Der Storch — ein treuer Gefährte
Von unserem Korrespondenten in Spanien
DER Storch — traditioneller Vorbote des Frühlings, der Neugeborenen und des Glücks — hat seit langem eine Sonderstellung in Erzählungen und in der Zuneigung des Menschen. Sein anmutiger Flug, seine Vorliebe für menschliche Siedlungen und sein nützlicher Beitrag zur Schädlingsbekämpfung haben zu seiner Beliebtheit beigetragen.
Doch seine vielleicht liebenswerteste Eigenschaft ist die Treue — die Treue zu seinem Nest, zu dem er jedes Jahr zurückkehrt, und die lebenslange Treue zu seinem Partner. Nicht umsonst bedeutet sein hebräischer Name „Loyalgesinnter“ oder „jemand von liebender Güte“. Gemäß dem Talmud ist er ein Geschöpf, das sich durch die liebevolle Behandlung seines Partners auszeichnet.

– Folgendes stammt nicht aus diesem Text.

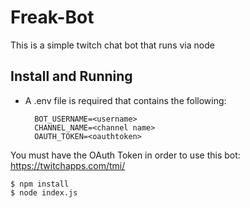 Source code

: # Freak-Bot

This is a simple twitch chat bot that runs via node

## Install and Running

* A .env file is required that contains the following:

        BOT_USERNAME=<username>
        CHANNEL_NAME=<channel name>
        OAUTH_TOKEN=<oauthtoken>

You must have the OAuth Token in order to use this bot: https://twitchapps.com/tmi/

    $ npm install
    $ node index.js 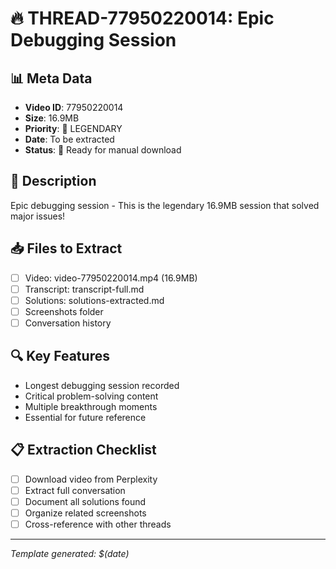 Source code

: # 🔥 THREAD-77950220014: Epic Debugging Session

## 📊 Meta Data
- **Video ID**: 77950220014
- **Size**: 16.9MB 
- **Priority**: 🔴 LEGENDARY
- **Date**: To be extracted
- **Status**: 🔄 Ready for manual download

## 🎯 Description
Epic debugging session - This is the legendary 16.9MB session that solved major issues!

## 📥 Files to Extract
- [ ] Video: video-77950220014.mp4 (16.9MB)
- [ ] Transcript: transcript-full.md
- [ ] Solutions: solutions-extracted.md
- [ ] Screenshots folder
- [ ] Conversation history

## 🔍 Key Features
- Longest debugging session recorded
- Critical problem-solving content
- Multiple breakthrough moments
- Essential for future reference

## 📋 Extraction Checklist
- [ ] Download video from Perplexity
- [ ] Extract full conversation
- [ ] Document all solutions found
- [ ] Organize related screenshots
- [ ] Cross-reference with other threads

---
*Template generated: $(date)*
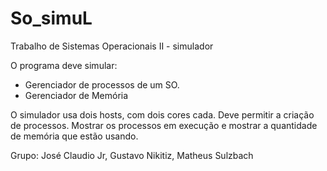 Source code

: # So_simuL
Trabalho de Sistemas Operacionais II - simulador

O programa deve simular:
- Gerenciador de processos de um SO.
- Gerenciador de Memória

O simulador usa dois hosts, com dois cores cada.
Deve permitir a criação de processos. Mostrar os processos em execução e mostrar a quantidade de memória que estão usando.



Grupo: José Claudio Jr, Gustavo Nikitiz, Matheus Sulzbach



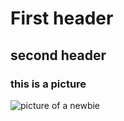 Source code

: # First header

## second header

### this is a picture

![picture of a newbie](https://img.netzwelt.de/dw1200_dh900_sw1500_sh1125_sx224_sy0_sr4x3_nu0/picture/original/2020/08/newbie-beginner-anfaenger-baby-computer-283378.jpeg)
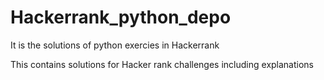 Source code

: # Hackerrank_python_depo
It is the solutions of python exercies in Hackerrank

This contains solutions for Hacker rank challenges including explanations
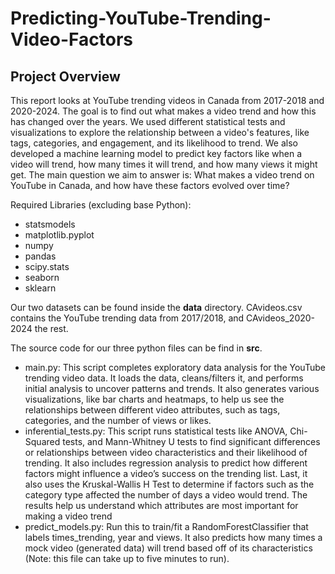 # Predicting-YouTube-Trending-Video-Factors

## Project Overview

This report looks at YouTube trending videos in Canada from 2017-2018 and 2020-2024. The goal is to find out what makes a video trend and how this has changed over the years. We used different statistical tests and visualizations to explore the relationship between a video's features, like tags, categories, and engagement, and its likelihood to trend. We also developed a machine learning model to predict key factors like when a video will trend, how many times it will trend, and how many views it might get. The main question we aim to answer is: What makes a video trend on YouTube in Canada, and how have these factors evolved over time?

Required Libraries (excluding base Python):
* statsmodels
* matplotlib.pyplot
* numpy
* pandas
* scipy.stats
* seaborn
* sklearn

Our two datasets can be found inside the **data** directory. CAvideos.csv contains the YouTube trending data from 2017/2018, and CAvideos_2020-2024 the rest.

The source code for our three python files can be find in **src**.
* main.py: This script completes exploratory data analysis for the YouTube trending video data. It loads the data, cleans/filters it, and performs initial analysis to uncover patterns and trends. It also generates various visualizations, like bar charts and heatmaps, to help us see the relationships between different video attributes, such as tags, categories, and the number of views or likes.
* inferential_tests.py: This script runs statistical tests like ANOVA, Chi-Squared tests, and Mann-Whitney U tests to find significant differences or relationships between video characteristics and their likelihood of trending. It also includes regression analysis to predict how different factors might influence a video’s success on the trending list. Last, it also uses the Kruskal-Wallis H Test to determine if factors such as the category type affected the number of days a video would trend. The results help us understand which attributes are most important for making a video trend
* predict_models.py: Run this to train/fit a RandomForestClassifier that labels times_trending, year and views. It also predicts how many times a mock video (generated data) will trend based off of its characteristics (Note: this file can take up to five minutes to run). 
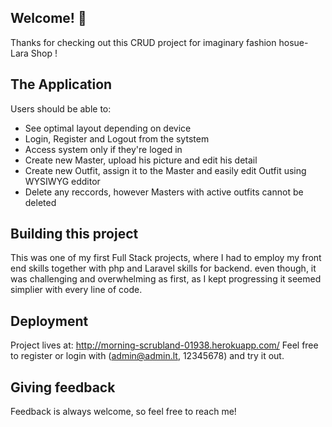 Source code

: ## Welcome! 👋

Thanks for checking out this CRUD project for imaginary fashion hosue- Lara Shop !

## The Application

Users should be able to:
-   See optimal layout depending on device
-   Login, Register and Logout from the sytstem
-   Access system only if they're loged in
-   Create new Master, upload his picture and edit his detail
-   Create new Outfit, assign it to the Master and easily edit Outfit using WYSIWYG edditor
-   Delete any reccords, however Masters with active outfits cannot be deleted

## Building this project
This was one of my first Full Stack projects, where I had to employ my front end skills together with php and Laravel skills for backend.
even though, it was challenging and overwhelming as first, as I kept progressing it seemed simplier with every line of code. 

## Deployment
Project lives at: http://morning-scrubland-01938.herokuapp.com/
Feel free to register or login with (admin@admin.lt, 12345678) and try it out.


## Giving feedback

Feedback is always welcome, so feel free to reach me!
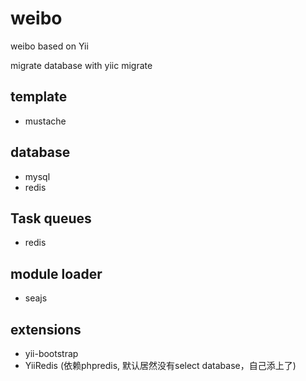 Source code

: weibo
=====

weibo based on Yii

migrate database with yiic migrate

## template

* mustache

## database

* mysql
* redis

## Task queues

* redis

## module loader
* seajs

## extensions
* yii-bootstrap
* YiiRedis (依赖phpredis, 默认居然没有select database，自己添上了)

Dank seines guten Rufes stand er vor zweihundert Jahren in den Niederlanden unter Schutz, und man soll zahme Störche über den Fischmarkt von Den Haag stolzieren gesehen haben. Später wurde er zum Nationalvogel Deutschlands. Heute werden in vielen europäischen Städten auf Dächern Plattformen errichtet als Einladung an den freundlichen Vogel, dort zu nisten. Störche sind willkommene Nachbarn.
Kommen und Gehen
Einige europäische Störche überwintern südlich der Sahara in Westafrika, während andere sogar bis nach Südafrika weiterziehen. Ihre lange Reise gen Süden beginnt im August. Da sie keine kräftigen Flieger sind, wird die Reise in Etappen bewältigt. Sie ziehen es vor, in Gruppen zu fliegen, und oft versammeln sich alle Störche einer Gegend, bevor sie aufbrechen. Im Februar oder März kommen sie zu ihrem Nest zurück und gehören damit zu den ersten heimkehrenden Zugvögeln.
Wegen ihrer Größe — ihre Flügelspannweite beträgt etwa zwei Meter — und ihrer Verläßlichkeit haben ziehende Störche immer Aufmerksamkeit erregt. Pünktlich im Frühjahr und Herbst erscheinen große Scharen in Palästina. Vor mehr als 2 500 Jahren wies der Prophet Jeremia darauf hin, indem er den Storch treffend als einen Vogel beschrieb, der ‘seine bestimmten Zeiten kennt’ (Jeremia 8:7).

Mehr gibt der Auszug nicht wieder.